Литмир - Электронная Библиотека
A
A

После такого предисловия Савва Трифонович удалился, вероятно опасаясь, чтобы не соблазниться и не кинуть погреба, пристрастясь по-моему к наукам. Тут началась логика, математика, энциклопедия, римские права, моральная философия и проч. и проч. Словом, в продолжение еще двух лет я сделался самым ужасным ученым, который готов нападать на всякого прохожего и мучить диспутами о душе, об уме, о жизненных духах и других важных предметах. На флейте также играл довольно приятно. Торжество мое было неописанно. Где ни ходил я, что ни делал, все мечтались мне разные части философии. Потеря Феклуши нимало меня не трогала. Конечно, должно было сему случиться, чтоб соблюсти равновесие мира. Почему знать, что не расстроилась бы Harmonia praestabilitata[48], если б не украли моего сына? Даже во сне мне являлись жизненные духи в видах различных.

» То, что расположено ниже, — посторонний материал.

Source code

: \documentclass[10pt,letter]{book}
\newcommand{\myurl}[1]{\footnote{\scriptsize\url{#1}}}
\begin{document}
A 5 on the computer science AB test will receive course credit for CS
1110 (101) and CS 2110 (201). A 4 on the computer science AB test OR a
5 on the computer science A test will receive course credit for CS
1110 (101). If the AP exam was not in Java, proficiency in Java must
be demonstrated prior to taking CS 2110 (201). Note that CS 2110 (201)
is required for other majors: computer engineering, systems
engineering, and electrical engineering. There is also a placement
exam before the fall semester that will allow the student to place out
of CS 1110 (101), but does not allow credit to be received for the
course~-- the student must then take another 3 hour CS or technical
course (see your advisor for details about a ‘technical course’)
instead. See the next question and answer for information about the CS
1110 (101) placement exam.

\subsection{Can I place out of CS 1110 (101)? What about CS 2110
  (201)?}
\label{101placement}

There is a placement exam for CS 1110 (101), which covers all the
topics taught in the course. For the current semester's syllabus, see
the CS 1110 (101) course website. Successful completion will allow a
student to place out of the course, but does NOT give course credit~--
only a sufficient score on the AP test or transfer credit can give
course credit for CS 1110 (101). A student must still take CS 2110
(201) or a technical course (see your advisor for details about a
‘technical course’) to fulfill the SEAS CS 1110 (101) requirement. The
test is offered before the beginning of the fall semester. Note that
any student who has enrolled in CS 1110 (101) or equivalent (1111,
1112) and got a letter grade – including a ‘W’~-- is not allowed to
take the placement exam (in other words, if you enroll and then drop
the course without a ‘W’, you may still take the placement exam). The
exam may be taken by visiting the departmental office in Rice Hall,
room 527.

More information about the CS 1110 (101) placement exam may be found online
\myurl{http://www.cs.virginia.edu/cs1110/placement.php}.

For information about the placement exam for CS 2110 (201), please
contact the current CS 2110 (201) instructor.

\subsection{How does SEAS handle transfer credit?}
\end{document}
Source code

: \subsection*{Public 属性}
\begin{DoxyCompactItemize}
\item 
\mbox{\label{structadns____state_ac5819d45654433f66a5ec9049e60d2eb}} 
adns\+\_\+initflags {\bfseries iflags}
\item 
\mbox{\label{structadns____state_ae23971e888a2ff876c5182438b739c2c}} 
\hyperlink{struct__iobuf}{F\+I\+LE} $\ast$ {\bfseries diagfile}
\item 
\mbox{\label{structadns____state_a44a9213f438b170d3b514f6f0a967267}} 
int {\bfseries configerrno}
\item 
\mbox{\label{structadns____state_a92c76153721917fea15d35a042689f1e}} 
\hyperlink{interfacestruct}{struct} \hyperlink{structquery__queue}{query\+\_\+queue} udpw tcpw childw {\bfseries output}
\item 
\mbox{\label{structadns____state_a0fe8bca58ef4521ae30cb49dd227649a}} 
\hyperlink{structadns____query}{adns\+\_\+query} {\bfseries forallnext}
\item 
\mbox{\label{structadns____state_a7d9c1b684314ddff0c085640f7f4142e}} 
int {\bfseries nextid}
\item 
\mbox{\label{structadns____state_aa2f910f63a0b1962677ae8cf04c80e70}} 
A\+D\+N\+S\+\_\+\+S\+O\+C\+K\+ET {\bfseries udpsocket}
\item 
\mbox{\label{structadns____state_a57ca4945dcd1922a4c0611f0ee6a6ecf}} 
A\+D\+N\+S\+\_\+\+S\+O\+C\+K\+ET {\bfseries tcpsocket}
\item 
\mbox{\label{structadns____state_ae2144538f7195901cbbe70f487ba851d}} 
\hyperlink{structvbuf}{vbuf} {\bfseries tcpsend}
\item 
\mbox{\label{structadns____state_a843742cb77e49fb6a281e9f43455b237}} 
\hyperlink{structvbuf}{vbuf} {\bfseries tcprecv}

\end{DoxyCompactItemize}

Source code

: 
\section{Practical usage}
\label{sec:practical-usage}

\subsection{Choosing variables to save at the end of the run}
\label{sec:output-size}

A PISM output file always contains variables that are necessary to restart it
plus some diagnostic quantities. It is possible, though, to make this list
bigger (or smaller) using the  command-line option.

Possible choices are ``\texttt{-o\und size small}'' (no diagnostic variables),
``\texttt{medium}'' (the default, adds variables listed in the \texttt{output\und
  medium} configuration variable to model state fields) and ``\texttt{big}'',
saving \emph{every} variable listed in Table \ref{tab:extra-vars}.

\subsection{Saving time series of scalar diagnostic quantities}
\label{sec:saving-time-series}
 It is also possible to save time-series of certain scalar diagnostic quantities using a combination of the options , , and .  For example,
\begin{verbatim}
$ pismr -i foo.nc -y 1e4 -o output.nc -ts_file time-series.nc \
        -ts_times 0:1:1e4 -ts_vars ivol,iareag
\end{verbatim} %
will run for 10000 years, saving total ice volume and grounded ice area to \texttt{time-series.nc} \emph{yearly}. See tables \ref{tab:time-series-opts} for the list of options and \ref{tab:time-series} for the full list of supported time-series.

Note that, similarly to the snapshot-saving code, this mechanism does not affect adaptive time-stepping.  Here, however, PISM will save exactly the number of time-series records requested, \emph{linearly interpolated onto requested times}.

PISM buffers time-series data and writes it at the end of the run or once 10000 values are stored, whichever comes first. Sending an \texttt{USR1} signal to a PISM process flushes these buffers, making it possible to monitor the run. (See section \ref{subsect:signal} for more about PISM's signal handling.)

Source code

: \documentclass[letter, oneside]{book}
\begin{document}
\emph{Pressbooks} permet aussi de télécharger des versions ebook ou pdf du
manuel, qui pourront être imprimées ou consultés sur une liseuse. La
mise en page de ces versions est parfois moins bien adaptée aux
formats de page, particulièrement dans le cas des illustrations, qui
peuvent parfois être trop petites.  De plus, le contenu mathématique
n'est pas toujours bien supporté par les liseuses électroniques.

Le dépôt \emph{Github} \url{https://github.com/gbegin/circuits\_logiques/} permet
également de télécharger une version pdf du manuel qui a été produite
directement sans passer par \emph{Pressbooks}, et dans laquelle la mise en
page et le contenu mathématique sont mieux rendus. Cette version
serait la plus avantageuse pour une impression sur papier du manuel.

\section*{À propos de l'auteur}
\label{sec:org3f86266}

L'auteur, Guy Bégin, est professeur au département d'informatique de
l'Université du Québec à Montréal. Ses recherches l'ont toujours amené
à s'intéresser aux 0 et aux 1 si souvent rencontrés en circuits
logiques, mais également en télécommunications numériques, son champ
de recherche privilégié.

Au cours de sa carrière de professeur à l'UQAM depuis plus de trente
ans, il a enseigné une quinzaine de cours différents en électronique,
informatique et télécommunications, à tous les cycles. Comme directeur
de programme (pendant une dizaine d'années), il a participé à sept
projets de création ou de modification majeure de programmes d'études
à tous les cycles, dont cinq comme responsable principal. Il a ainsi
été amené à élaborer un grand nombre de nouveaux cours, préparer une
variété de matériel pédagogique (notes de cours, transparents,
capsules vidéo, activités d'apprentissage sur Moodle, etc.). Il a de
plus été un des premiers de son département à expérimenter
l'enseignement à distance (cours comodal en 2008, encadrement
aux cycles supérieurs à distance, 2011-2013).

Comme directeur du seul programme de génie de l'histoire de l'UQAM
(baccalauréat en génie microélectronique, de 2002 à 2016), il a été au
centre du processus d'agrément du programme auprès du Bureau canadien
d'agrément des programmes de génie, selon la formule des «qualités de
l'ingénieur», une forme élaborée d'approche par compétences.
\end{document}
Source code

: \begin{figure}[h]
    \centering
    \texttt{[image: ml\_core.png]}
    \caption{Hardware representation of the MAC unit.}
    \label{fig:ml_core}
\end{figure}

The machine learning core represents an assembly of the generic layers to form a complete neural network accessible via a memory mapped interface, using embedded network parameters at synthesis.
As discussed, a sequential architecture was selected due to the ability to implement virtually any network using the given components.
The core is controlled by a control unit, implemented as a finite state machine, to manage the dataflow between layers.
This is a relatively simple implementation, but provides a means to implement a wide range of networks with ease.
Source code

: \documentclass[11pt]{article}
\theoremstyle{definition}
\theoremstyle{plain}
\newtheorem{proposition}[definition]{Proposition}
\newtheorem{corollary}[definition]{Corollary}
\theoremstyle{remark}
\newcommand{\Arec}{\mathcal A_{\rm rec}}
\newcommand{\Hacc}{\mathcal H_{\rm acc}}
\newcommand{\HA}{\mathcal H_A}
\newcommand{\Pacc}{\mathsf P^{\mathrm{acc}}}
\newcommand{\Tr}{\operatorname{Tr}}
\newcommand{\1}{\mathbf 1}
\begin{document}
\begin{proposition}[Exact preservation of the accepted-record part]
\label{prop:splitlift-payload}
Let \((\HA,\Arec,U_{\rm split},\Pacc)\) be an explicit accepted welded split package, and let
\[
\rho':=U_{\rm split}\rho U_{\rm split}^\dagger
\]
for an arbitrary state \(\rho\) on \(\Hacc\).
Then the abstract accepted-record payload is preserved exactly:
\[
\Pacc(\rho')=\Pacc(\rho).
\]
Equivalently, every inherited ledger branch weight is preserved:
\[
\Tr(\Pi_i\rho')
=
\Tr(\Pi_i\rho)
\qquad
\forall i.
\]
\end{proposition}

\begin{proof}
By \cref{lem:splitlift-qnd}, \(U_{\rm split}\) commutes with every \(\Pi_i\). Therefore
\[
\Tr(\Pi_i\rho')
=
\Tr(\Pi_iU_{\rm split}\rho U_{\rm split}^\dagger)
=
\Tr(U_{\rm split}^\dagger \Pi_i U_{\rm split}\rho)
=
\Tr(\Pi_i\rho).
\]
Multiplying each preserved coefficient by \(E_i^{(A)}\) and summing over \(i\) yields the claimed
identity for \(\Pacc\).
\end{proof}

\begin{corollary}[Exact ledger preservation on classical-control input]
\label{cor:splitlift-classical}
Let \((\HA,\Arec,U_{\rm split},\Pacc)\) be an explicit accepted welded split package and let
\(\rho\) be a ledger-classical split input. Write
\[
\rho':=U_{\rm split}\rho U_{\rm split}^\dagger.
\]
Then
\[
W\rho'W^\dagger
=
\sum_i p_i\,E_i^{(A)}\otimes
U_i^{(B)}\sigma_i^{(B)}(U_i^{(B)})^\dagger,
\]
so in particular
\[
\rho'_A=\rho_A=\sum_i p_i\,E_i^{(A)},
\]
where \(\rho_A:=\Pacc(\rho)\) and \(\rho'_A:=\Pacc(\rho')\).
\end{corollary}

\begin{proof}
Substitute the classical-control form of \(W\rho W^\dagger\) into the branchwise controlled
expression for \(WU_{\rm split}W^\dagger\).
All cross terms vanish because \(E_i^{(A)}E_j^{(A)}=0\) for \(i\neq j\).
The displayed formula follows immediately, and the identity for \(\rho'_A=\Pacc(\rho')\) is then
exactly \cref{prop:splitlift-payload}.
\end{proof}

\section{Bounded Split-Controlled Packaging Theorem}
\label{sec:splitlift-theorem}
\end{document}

Надобно признаться, что профессор мой, как ни учен, как ни добр, был, однако, человек и имел слабости, не говоря о великой склонности к раскупориванию бутылок, он же пламенно любил и жену свою, о которой я не сказал ни слова, потому что в течение трех лет не видал ни разу и от него не слыхал ничего, а знал от посторонних. Так он был очень ревнив? — спросите вы. Разумеется! Другая слабость, — кажется, несовместна в голове ученого человека, — страшно боялся чертей, привидений, мечтаний и всего тому подобного. С великим жаром рассуждал он о чертях, доказывая возможность не только их существования, но и явления людям в различных видах живостных. «Ибо, — примолвил он, — если б черт (которое имя происходит от слова «черчу, очертываю», то есть окидываю сетями, ловлю) явился в собственном виде, человек не снес бы того и, конечно б, умер».

Я крайне дивился сим слабостям в таком разумном старике.

Глава VI
Успехи в любви и науках

Когда курс учения кончился и я в глазах Бибариуса, и особенно в своих собственных, казался достойным вступить в большой свет для сыскания звучной славы, учитель мой в один день велел мне быть готову выдержать испытание. На сей конец созвал он около дюжины ученой собратий, которые в таких случаях никогда не отказываются от зва, и пригласил Савву Трифоновича, который и явился, сопровождаемый работником, обремененным кульками; а что в них было, легко всякому догадаться.

Тут каждый из ученых начал задавать мне вопросы, кто из онтологии, кто из пневматологии, кто из богословии естественной. Сначала я немного смешался, но скоро так приосамился, говорил так резко, что самых испытателей привел в удивление. «О! видно, вы, господин Бибариус, — говорили почтеннейшие мужи, — не тщетно теряли время над сим человеком; он стоит похвалы и награды».

После сего старший из них встал, взял большой исписанный лист бумаги и прочел гласно, что Гаврило Симонов сын Чистяков получил свидетельство об успехах в науках за общим их подписанием, которое иметь для всякого должно быть лестнее, чем множество патентов.

Все по старшинству подписали, и бумага вручена мне. Я был вне себя от восхищения.

После сего началась пирушка во всем значении сего слова и продолжалась до ночи, то есть до тех пор ели, пили и кричали, пока все осипли и языки не в силах уже были выговаривать и русских, не только латинских слов. Добрый Бибариус ни в чем не уступал каждому. В следующее утро я принес должную благодарность своему благодетелю за его попечения и клялся вечно оные помнить.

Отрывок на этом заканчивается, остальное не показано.